Source material START

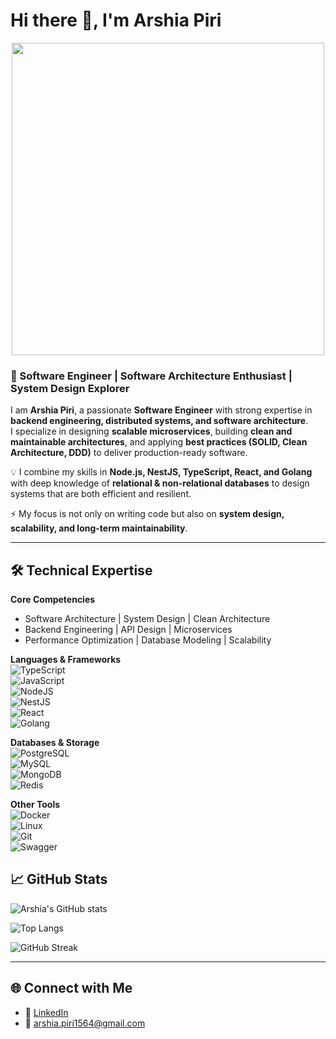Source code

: # Hi there 👋, I'm Arshia Piri  

<div id="header" align="center">
  <img src="https://media.giphy.com/media/qgQUggAC3Pfv687qPC/giphy.gif" width="500"/>
</div>

### 🚀 Software Engineer | Software Architecture Enthusiast | System Design Explorer  

I am **Arshia Piri**, a passionate **Software Engineer** with strong expertise in **backend engineering, distributed systems, and software architecture**.  
I specialize in designing **scalable microservices**, building **clean and maintainable architectures**, and applying **best practices (SOLID, Clean Architecture, DDD)** to deliver production-ready software.  

💡 I combine my skills in **Node.js, NestJS, TypeScript, React, and Golang** with deep knowledge of **relational & non-relational databases** to design systems that are both efficient and resilient.  

⚡ My focus is not only on writing code but also on **system design, scalability, and long-term maintainability**.  

---

## 🛠️ Technical Expertise  

**Core Competencies**  
- Software Architecture | System Design | Clean Architecture  
- Backend Engineering | API Design | Microservices  
- Performance Optimization | Database Modeling | Scalability

**Languages & Frameworks**  
![TypeScript](https://img.shields.io/badge/TypeScript-007ACC?style=for-the-badge&logo=typescript&logoColor=white)  
![JavaScript](https://img.shields.io/badge/JavaScript-F7DF1E?style=for-the-badge&logo=javascript&logoColor=black)  
![NodeJS](https://img.shields.io/badge/Node.js-6DA55F?style=for-the-badge&logo=node.js&logoColor=white)  
![NestJS](https://img.shields.io/badge/NestJS-E0234E?style=for-the-badge&logo=nestjs&logoColor=white)  
![React](https://img.shields.io/badge/React-20232A?style=for-the-badge&logo=react&logoColor=61DAFB)  
![Golang](https://img.shields.io/badge/Go-00ADD8?style=for-the-badge&logo=go&logoColor=white)  

**Databases & Storage**  
![PostgreSQL](https://img.shields.io/badge/PostgreSQL-316192?style=for-the-badge&logo=postgresql&logoColor=white)  
![MySQL](https://img.shields.io/badge/MySQL-005C84?style=for-the-badge&logo=mysql&logoColor=white)  
![MongoDB](https://img.shields.io/badge/MongoDB-4EA94B?style=for-the-badge&logo=mongodb&logoColor=white)  
![Redis](https://img.shields.io/badge/Redis-DC382D?style=for-the-badge&logo=redis&logoColor=white)  

**Other Tools**  
![Docker](https://img.shields.io/badge/Docker-2496ED?style=for-the-badge&logo=docker&logoColor=white)  
![Linux](https://img.shields.io/badge/Linux-FCC624?style=for-the-badge&logo=linux&logoColor=black)  
![Git](https://img.shields.io/badge/Git-F05032?style=for-the-badge&logo=git&logoColor=white)  
![Swagger](https://img.shields.io/badge/Swagger-85EA2D?style=for-the-badge&logo=swagger&logoColor=black)  


## 📈 GitHub Stats  

![Arshia's GitHub stats](https://github-readme-stats.vercel.app/api?username=arshiapiri12&show_icons=true&theme=radical)  

![Top Langs](https://github-readme-stats.vercel.app/api/top-langs/?username=arshiapiri12&layout=compact&theme=radical)  

![GitHub Streak](https://github-readme-streak-stats.herokuapp.com/?user=arshiapiri12&theme=radical)  

---

## 🌐 Connect with Me  

- 💼 [LinkedIn](https://www.linkedin.com/in/arshia-piri-17b576266/details/experience/)  
- 📧 arshia.piri1564@gmail.com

Source material END

◆ Description of the task: No pictures should appear in the copy, and each record above is to be returned exactly.

◆ Written answer:
Source code

: # Hi there 👋, I'm Arshia Piri  

<div id="header" align="center">
  <img src="https://media.giphy.com/media/qgQUggAC3Pfv687qPC/giphy.gif" width="500"/>
</div>

### 🚀 Software Engineer | Software Architecture Enthusiast | System Design Explorer  

I am **Arshia Piri**, a passionate **Software Engineer** with strong expertise in **backend engineering, distributed systems, and software architecture**.  
I specialize in designing **scalable microservices**, building **clean and maintainable architectures**, and applying **best practices (SOLID, Clean Architecture, DDD)** to deliver production-ready software.  

💡 I combine my skills in **Node.js, NestJS, TypeScript, React, and Golang** with deep knowledge of **relational & non-relational databases** to design systems that are both efficient and resilient.  

⚡ My focus is not only on writing code but also on **system design, scalability, and long-term maintainability**.  

---

## 🛠️ Technical Expertise  

**Core Competencies**  
- Software Architecture | System Design | Clean Architecture  
- Backend Engineering | API Design | Microservices  
- Performance Optimization | Database Modeling | Scalability

**Languages & Frameworks**  
![TypeScript](https://img.shields.io/badge/TypeScript-007ACC?style=for-the-badge&logo=typescript&logoColor=white)  
![JavaScript](https://img.shields.io/badge/JavaScript-F7DF1E?style=for-the-badge&logo=javascript&logoColor=black)  
![NodeJS](https://img.shields.io/badge/Node.js-6DA55F?style=for-the-badge&logo=node.js&logoColor=white)  
![NestJS](https://img.shields.io/badge/NestJS-E0234E?style=for-the-badge&logo=nestjs&logoColor=white)  
![React](https://img.shields.io/badge/React-20232A?style=for-the-badge&logo=react&logoColor=61DAFB)  
![Golang](https://img.shields.io/badge/Go-00ADD8?style=for-the-badge&logo=go&logoColor=white)  

**Databases & Storage**  
![PostgreSQL](https://img.shields.io/badge/PostgreSQL-316192?style=for-the-badge&logo=postgresql&logoColor=white)  
![MySQL](https://img.shields.io/badge/MySQL-005C84?style=for-the-badge&logo=mysql&logoColor=white)  
![MongoDB](https://img.shields.io/badge/MongoDB-4EA94B?style=for-the-badge&logo=mongodb&logoColor=white)  
![Redis](https://img.shields.io/badge/Redis-DC382D?style=for-the-badge&logo=redis&logoColor=white)  

**Other Tools**  
![Docker](https://img.shields.io/badge/Docker-2496ED?style=for-the-badge&logo=docker&logoColor=white)  
![Linux](https://img.shields.io/badge/Linux-FCC624?style=for-the-badge&logo=linux&logoColor=black)  
![Git](https://img.shields.io/badge/Git-F05032?style=for-the-badge&logo=git&logoColor=white)  
![Swagger](https://img.shields.io/badge/Swagger-85EA2D?style=for-the-badge&logo=swagger&logoColor=black)  


## 📈 GitHub Stats  

![Arshia's GitHub stats](https://github-readme-stats.vercel.app/api?username=arshiapiri12&show_icons=true&theme=radical)  

![Top Langs](https://github-readme-stats.vercel.app/api/top-langs/?username=arshiapiri12&layout=compact&theme=radical)  

![GitHub Streak](https://github-readme-streak-stats.herokuapp.com/?user=arshiapiri12&theme=radical)  

---

## 🌐 Connect with Me  

- 💼 [LinkedIn](https://www.linkedin.com/in/arshia-piri-17b576266/details/experience/)  
- 📧 arshia.piri1564@gmail.com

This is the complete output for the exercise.